It's the best decision I have ever made and apparently my insurance company agreed because they covered the procedure in full. It was apparently cost effective. Ahem.
I've had my hands full for almost 18 years now. I've been a mother half my life. I've nursed and potty trained four kids. I've spent a disgusting amount of money on diapers and even cloth diapered Bean. I can't count how many tantrums I've endured or how many times I suffered through the SpongeBob Movie because that was the only thing Midge didn't go nuclear over. I learned how to get crayon off walls before the Mr. Clean Magic Eraser. I taught four kids how to read before kindergarten. I've bandaged dozens of skinned elbows and knees, doled out gallons of pink antibiotics, given thousands of baths. I've compensated for countless sleepless nights with obscene amounts of caffeine. I'm still navigating uncharted territory with the Banana and Red. Just because they can blow their own noses and don't literally depend on me for their survival doesn't mean they don't still need me to parent them. It's just a different kind of parenting than it is when they're small. I've learned that one-size-fits-all parenting might work for some, but it doesn't work for me. Or them. Even though Midge and Bean aren't Banana and Red, I at least have experience in the ages they are now. Not every day is someplace I haven't been before with the older girls. I've said it before, but my time with the older girls is getting small. When Bean turns nine this July, all four of my kids will be on the back nine, so to speak. That time that I talked about where I get to actually date the man I married is a lot closer than it seems.
I went to go see my cousin's new baby again yesterday. She is one of those horrific women that don't even look like they've given birth mere weeks after bringing a new baby into the world. Where my abdomen now resembles a jiggly topographical map and gravity has not been kind to my upper half either, she's walking around like gestation ain't no thang. She does, however, look tired. I understand. I've been there. I happily took her weeks-old daughter from her arms to get my fix. She now smiles and makes noises and my body automatically bounces and sways they way it always has with an infant in my arms. Sometimes I catch myself doing that with a basket of laundry on my hip. Her toddler came upstairs and climbed all over the couch and her mother with her sippy cup in tow. She insisted on picking out her own clothes, which of course were just clean pajamas. She even has the same hang up about certain socks the way Banana did at two.
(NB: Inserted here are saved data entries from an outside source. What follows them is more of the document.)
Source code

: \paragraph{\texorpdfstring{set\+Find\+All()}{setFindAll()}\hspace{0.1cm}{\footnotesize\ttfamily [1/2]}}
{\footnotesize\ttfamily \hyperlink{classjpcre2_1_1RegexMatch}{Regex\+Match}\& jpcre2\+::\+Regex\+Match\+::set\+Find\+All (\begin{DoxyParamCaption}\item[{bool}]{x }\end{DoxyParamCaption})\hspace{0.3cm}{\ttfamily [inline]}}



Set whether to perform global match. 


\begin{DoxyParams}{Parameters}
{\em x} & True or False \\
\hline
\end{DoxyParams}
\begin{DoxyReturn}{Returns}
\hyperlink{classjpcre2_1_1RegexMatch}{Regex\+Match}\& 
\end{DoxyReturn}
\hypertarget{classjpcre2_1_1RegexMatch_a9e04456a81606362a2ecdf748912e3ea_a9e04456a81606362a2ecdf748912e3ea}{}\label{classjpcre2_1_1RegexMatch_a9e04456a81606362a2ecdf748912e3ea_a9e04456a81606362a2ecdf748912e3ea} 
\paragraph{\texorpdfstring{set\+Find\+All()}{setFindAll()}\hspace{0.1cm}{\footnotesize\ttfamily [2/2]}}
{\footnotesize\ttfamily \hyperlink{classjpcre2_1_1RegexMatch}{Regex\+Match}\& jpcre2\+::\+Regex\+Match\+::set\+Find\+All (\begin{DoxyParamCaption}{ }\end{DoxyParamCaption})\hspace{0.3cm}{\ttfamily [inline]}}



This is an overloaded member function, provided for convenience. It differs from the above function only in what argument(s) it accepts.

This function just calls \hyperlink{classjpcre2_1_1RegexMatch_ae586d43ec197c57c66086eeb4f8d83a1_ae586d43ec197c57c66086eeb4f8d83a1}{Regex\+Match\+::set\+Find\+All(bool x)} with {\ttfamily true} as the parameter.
She bounced around and talked as my cousin and I chatted and I saw myself in my cousin when I was 20 and 27 with an infant and toddler sucking up all the time and energy any of us can muster. I knew she'd have to dig even deeper in a few hours when her 6th grader came home. Good shit.
| Baby fingers. I die. |
I regret the choice I made eight years ago.
Now don't get me wrong. It's irrational. I'm 36 years old and while my friends might be having kids now, I shudder to think how tired they are going to be. I was exhausted when I had mine, and I'm exhausted now. I can't even imagine how my old bones would cope with the lack of sleep. If I'm so much as up past midnight now, I feel like I've been on a three day bender for a few days. We have six people in a three bedroom house. Short of putting a crib in my bedroom, I don't even have the physical space in my house to accommodate a baby, or their obscene amount of shit. Midge screamed for four years. FOUR YEARS. I don't think anyone here is up for that mess again. I won't even get into the financial anxiety. Banana is spitting distance to college, and while I can't afford to pay for her to take off to a four year university, I still intend on helping her as much as I can. College notwithstanding, kids are expensive. I was such an idiot when Banana and Red were babies and I would look forward to all the money I would save when they were out of diapers. Holy shit was I ignorant. On all rational, cognizant levels, being done is a good thing. It's a great thing. It's the smartest thing I've ever done. Seriously, the way my body wants to procreate, if I hadn't asked the doctor to double knot my tubes, I could very well have my own TLC show by now.
Now if only my brain can talk my heart out of the pity party it's having for itself.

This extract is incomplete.